What is expected
Among the records, how many lines contain "Object"? Only the number is needed.

Stored data entries
※ ※ ※
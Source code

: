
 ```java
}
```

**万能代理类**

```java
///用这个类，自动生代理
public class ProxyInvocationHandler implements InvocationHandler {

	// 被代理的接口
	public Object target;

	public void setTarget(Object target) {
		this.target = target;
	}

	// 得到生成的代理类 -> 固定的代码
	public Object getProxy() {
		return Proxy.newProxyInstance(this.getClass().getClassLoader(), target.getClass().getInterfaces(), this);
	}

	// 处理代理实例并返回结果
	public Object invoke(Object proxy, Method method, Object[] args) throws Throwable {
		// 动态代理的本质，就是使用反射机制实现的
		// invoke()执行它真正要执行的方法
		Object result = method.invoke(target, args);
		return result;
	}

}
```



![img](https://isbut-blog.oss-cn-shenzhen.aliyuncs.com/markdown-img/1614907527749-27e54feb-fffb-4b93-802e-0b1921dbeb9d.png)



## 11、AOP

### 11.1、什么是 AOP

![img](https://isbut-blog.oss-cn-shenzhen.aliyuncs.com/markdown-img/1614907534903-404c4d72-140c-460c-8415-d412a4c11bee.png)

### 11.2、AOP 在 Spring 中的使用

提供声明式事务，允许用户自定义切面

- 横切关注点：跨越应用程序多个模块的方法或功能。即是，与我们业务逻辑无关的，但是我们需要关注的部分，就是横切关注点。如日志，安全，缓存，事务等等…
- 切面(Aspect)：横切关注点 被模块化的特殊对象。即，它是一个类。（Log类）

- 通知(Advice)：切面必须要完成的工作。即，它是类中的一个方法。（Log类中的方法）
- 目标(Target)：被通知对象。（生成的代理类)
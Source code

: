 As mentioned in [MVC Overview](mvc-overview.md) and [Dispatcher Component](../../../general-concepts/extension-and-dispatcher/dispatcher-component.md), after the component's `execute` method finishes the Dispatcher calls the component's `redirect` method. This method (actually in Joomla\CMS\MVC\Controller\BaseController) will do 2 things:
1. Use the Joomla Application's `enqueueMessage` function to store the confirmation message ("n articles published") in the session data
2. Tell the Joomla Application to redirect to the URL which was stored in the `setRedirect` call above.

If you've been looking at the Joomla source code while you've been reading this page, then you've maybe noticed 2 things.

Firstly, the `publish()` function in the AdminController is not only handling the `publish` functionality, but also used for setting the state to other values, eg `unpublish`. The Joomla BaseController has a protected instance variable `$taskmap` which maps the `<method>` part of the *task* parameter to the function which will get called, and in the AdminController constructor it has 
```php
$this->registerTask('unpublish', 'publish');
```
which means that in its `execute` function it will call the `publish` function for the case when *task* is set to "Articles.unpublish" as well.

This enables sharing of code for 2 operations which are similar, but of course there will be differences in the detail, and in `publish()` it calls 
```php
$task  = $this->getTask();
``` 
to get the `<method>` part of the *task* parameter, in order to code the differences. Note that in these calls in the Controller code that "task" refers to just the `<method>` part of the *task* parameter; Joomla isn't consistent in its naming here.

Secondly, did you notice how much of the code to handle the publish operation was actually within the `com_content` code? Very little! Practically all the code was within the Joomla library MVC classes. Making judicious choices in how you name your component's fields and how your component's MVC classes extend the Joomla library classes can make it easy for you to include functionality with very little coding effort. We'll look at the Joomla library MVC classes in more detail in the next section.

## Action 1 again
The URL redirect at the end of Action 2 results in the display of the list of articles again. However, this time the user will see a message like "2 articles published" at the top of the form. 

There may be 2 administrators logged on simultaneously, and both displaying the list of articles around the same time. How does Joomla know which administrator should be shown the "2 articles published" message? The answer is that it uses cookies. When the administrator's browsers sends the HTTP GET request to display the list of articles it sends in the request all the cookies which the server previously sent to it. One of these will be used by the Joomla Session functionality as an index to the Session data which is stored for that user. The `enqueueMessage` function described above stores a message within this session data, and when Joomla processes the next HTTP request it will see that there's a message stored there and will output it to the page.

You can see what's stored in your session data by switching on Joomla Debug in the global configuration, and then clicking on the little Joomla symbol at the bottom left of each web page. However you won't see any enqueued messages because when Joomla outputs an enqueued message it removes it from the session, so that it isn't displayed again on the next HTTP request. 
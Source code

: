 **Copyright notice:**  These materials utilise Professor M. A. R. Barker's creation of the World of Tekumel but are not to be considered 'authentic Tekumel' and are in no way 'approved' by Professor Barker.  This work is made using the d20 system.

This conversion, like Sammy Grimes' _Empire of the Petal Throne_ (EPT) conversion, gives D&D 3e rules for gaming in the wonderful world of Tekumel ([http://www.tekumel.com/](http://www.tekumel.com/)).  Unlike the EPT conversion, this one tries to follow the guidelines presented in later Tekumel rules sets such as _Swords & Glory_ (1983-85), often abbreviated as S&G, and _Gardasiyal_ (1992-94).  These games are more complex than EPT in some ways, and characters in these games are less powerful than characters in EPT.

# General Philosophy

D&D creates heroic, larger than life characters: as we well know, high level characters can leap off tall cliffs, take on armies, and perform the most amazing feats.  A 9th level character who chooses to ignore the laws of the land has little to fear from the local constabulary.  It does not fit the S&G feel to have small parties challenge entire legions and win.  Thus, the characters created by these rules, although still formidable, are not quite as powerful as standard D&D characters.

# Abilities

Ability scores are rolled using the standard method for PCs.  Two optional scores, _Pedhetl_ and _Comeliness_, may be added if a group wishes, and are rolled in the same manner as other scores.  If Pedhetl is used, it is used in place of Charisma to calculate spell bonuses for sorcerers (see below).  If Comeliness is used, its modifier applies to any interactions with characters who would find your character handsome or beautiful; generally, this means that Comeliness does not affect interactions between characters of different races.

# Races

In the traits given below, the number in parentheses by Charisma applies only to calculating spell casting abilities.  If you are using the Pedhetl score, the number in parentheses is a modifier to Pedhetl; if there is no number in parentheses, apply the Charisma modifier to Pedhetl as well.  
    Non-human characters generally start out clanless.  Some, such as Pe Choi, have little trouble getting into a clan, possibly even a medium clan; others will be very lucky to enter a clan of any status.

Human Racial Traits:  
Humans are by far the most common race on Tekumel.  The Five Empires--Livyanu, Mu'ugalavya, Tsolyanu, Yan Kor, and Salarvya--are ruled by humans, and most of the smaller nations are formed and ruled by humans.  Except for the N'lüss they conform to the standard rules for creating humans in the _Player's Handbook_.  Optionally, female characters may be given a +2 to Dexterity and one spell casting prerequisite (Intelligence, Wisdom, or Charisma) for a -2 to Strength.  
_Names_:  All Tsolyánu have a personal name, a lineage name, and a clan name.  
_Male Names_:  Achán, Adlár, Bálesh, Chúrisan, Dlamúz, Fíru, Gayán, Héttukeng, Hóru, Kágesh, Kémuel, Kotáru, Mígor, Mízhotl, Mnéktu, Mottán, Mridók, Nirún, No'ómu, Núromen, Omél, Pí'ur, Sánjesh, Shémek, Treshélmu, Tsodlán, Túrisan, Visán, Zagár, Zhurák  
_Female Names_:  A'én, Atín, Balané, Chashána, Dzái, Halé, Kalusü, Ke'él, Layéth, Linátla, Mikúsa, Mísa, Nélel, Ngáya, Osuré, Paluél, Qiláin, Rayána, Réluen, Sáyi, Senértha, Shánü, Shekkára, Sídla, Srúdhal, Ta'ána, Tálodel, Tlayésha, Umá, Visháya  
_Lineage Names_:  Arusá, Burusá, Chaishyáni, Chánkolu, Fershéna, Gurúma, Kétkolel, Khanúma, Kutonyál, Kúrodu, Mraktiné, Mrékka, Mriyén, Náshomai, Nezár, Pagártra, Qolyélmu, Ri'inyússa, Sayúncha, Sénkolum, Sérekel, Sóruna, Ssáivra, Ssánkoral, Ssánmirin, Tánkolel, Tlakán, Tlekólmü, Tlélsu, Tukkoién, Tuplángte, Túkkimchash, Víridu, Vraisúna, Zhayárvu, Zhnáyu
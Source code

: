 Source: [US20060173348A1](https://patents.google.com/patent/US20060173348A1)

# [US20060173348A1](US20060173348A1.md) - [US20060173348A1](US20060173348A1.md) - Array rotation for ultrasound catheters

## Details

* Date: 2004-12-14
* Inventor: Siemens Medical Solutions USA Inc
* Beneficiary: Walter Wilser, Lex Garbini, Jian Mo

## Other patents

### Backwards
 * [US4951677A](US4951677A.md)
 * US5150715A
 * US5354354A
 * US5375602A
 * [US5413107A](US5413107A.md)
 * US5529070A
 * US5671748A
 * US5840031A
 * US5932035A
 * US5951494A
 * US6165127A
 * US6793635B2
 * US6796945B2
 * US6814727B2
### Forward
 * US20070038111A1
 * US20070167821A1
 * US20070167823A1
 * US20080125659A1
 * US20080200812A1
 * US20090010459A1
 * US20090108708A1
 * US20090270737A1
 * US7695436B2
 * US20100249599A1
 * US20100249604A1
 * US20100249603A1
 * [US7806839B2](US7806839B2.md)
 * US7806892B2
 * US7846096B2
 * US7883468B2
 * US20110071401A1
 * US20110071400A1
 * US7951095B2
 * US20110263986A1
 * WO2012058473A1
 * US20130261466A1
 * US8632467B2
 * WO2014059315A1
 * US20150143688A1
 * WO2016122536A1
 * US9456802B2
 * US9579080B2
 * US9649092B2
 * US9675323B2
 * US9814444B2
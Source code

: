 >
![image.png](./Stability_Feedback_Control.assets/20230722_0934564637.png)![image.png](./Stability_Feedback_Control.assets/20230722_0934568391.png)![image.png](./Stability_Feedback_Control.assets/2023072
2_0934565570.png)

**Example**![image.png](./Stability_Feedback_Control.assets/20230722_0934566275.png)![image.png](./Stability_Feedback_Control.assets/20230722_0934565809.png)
※ ※ ※
Task solution
5